Dalla consegna gratuita dei pasti ai dispositivi di protezione, fino a nuovi mezzi di soccorso: “Questa corsa alla solidarietà ci rende orgogliosi”

Una vera e propria corsa alla solidarietà, per esprimere vicinanza e gratitudine nei confronti di chi è in primissima linea nell’emergenza coronavirus. Sono tante, e tutte importanti, le donazioni che la comunità modenese sta riservando al Servizio di Emergenza Territoriale (SET) – 118 di Modena: dalla alla consegna di attrezzature importanti alla fornitura gratuita di macchine del caffè, con tanto di cialde (Cagliari) e di pasti, grazie all’Osteria del Pozzo di Modena e Duecentododici-212.

E questa mattina, proprio dal Duecentododici-212 è arrivata una graditissima sorpresa: Roberto Mariotti, titolare del locale, e il socio Luca Toni (ex calciatore e campione del mondo) hanno fatto visita alla Centrale del SET-118 di Modena, portando pizze per tutto il personale in servizio, così come è stato fatto per tre volte alla settimana nell’ultimo mese.

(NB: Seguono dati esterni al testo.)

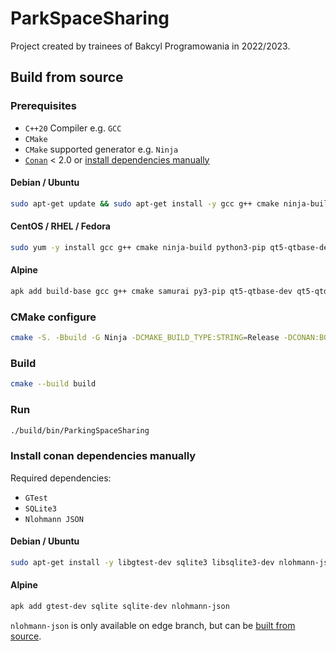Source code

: # ParkSpaceSharing
Project created by trainees of Bakcyl Programowania in 2022/2023.

## Build from source

### Prerequisites
 - `C++20` Compiler e.g. `GCC`
 - `CMake`
 - `CMake` supported generator e.g. `Ninja`
 - [`Conan`](https://conan.io/) < 2.0 or [install dependencies manually](#install-conan-dependencies-manually)

#### Debian / Ubuntu
```bash
sudo apt-get update && sudo apt-get install -y gcc g++ cmake ninja-build python3-pip qtbase5-dev qtdeclarative5-dev qtquickcontrols2-5-dev && python3 -m pip install --user --upgrade conan==1.59
```

#### CentOS / RHEL / Fedora
```bash
sudo yum -y install gcc g++ cmake ninja-build python3-pip qt5-qtbase-devel qt5-qtdeclarative-devel qt5-qtquickcontrols2-devel && python3 -m pip install --user --upgrade conan==1.59
```

#### Alpine
```bash
apk add build-base gcc g++ cmake samurai py3-pip qt5-qtbase-dev qt5-qtdeclarative-dev qt5-qtquickcontrols2-dev && python3 -m pip install --user --upgrade conan==1.59
```

### CMake configure
```bash
cmake -S. -Bbuild -G Ninja -DCMAKE_BUILD_TYPE:STRING=Release -DCONAN:BOOL=ON
```

### Build
```bash
cmake --build build
```

### Run
```bash
./build/bin/ParkingSpaceSharing
```

### Install conan dependencies manually
Required dependencies:
 - `GTest`
 - `SQLite3`
 - `Nlohmann JSON`

#### Debian / Ubuntu
```bash
sudo apt-get install -y libgtest-dev sqlite3 libsqlite3-dev nlohmann-json3-dev
```

#### Alpine
```bash
apk add gtest-dev sqlite sqlite-dev nlohmann-json
```
`nlohmann-json` is only available on edge branch, but can be [built from source](https://github.com/nlohmann/json).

Nelle foto gli operatori con alcune delle donazioni

Tanti anche i dispositivi di sicurezza giunti grazie alla solidarietà. Nei giorni scorsi sono state donate una barella e una camera di biocontenimento, rispettivamente da Rotary Club di Carpi e da Tecnoline di Concordia: i due dispositivi insieme, in dotazione alle ambulanze, rappresentano un presidio importante per aumentare il livello di sicurezza del paziente con infezione, sospetta o confermata, da coronavirus e degli operatori sanitari del 118 che effettuano l’intervento e il relativo trasporto. La speciale conformazione della camera, dotata di oblò con guarnizioni protettive, consente agli operatori di svolgere le necessarie operazioni riducendo al minimo il rischio di contagio. Inoltre, la presenza della camera di biocontenimento riduce il tempo necessario alla sanificazione dell’ambulanza.

Proprio in tema di sanificazione dei mezzi, ulteriori donazioni hanno riguardato macchinari professionali, come quelli messi a disposizione da Emiliana Serbatoi, BCR e Tecnografica.

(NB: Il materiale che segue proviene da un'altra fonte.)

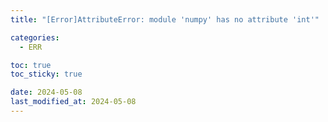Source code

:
 ```yaml
---
title: "[Error]AttributeError: module 'numpy' has no attribute 'int'"

categories: 
  - ERR

toc: true
toc_sticky: true

date: 2024-05-08
last_modified_at: 2024-05-08 
---
```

Numerose, inoltre, le donazioni di dispositivi di protezione individuale, come guanti, tute e mascherine: in particolare, GIGI Medici Srl ha rifornito il personale 118 di maschere facciali con filtro, così come Vignolanimazione, che ha anche donato saturimetri e termometri per potenziare l’equipaggiamento già in dotazione alle ambulanze.

In arrivo nei prossimi giorni anche un’automedica: donata da Ferrari SpA, sarà di stanza a Maranello. Sempre il Cavallino aveva donato nelle scorse settimane una nuova ambulanza al servizio dei trasporti Covid.

Quelle citate sono solo una parte delle donazioni pervenute ad oggi: in totale sono oltre 200, tra associazioni, aziende e privati cittadini, ad aver messo a disposizione del 118 beni e strumenti di vario genere.

“Non scopriamo certo oggi la generosità dei modenesi – sottolineano Stefano Toscani e Sonia Rioli, rispettivamente Direttore e Responsabile infermieristico del Dipartimento Interaziendale di Emergenza-Urgenza –, sappiamo che c’è sempre una grande attenzione per le nostre necessità, anche se non ci aspettavamo questo tsunami di solidarietà che ci ha investito e che ci rende particolarmente orgogliosi. Dimostra l’affetto e la vicinanza dei nostri concittadini ed è un segno tangibile di quanto il nostro operato sia riconosciuto positivamente”.